The required output is the line that contains "dz^(1), dz^(2), ...." and every line after it, each written out exactly, up to the end of the entries.

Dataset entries
■ ■ ■ ■ ■ ■ ■

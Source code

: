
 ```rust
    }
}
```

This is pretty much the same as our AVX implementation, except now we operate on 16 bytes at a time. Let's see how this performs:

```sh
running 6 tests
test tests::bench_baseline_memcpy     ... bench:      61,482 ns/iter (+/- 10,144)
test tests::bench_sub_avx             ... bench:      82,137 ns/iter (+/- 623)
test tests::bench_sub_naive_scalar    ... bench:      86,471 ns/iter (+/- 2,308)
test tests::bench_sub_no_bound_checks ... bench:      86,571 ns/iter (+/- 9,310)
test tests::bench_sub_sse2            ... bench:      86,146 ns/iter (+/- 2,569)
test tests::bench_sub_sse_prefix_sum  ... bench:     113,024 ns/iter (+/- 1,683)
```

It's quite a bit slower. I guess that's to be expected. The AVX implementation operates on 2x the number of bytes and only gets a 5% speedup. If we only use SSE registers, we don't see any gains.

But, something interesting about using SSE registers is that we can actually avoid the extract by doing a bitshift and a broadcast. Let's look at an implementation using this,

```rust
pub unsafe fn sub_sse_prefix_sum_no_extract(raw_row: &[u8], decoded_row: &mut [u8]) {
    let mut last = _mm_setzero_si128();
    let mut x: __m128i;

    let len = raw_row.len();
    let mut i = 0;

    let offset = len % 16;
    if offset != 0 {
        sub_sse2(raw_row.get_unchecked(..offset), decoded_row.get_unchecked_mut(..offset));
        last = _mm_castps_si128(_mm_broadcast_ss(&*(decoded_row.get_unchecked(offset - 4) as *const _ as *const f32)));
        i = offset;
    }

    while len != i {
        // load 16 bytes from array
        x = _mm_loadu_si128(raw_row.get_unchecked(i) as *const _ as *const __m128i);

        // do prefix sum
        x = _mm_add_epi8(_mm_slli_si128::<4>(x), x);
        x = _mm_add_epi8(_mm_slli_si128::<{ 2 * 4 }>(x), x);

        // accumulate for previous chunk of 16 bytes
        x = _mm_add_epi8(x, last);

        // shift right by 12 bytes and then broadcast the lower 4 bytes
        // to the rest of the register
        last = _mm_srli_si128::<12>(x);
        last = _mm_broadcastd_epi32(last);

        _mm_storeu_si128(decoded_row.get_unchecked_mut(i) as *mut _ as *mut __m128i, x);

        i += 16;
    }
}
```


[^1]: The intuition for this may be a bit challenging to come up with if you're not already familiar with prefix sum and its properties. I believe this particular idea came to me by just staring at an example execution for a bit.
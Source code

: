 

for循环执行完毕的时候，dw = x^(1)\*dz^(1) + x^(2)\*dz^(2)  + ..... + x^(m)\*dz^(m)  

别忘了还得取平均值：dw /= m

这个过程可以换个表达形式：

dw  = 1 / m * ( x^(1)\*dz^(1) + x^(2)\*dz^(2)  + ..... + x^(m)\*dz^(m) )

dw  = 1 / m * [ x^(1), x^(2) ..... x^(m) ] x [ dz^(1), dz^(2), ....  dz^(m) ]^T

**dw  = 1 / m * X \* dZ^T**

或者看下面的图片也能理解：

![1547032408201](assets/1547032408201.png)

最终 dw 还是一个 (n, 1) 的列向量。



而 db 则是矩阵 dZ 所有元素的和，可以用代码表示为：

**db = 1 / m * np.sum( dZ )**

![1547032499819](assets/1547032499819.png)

■ ■ ■ ■ ■ ■ ■

### SOLUTION TO THIS TASK
dw  = 1 / m * [ x^(1), x^(2) ..... x^(m) ] x [ dz^(1), dz^(2), ....  dz^(m) ]^T

**dw  = 1 / m * X \* dZ^T**

或者看下面的图片也能理解：

![1547032408201](assets/1547032408201.png)

最终 dw 还是一个 (n, 1) 的列向量。



而 db 则是矩阵 dZ 所有元素的和，可以用代码表示为：

**db = 1 / m * np.sum( dZ )**

![1547032499819](assets/1547032499819.png)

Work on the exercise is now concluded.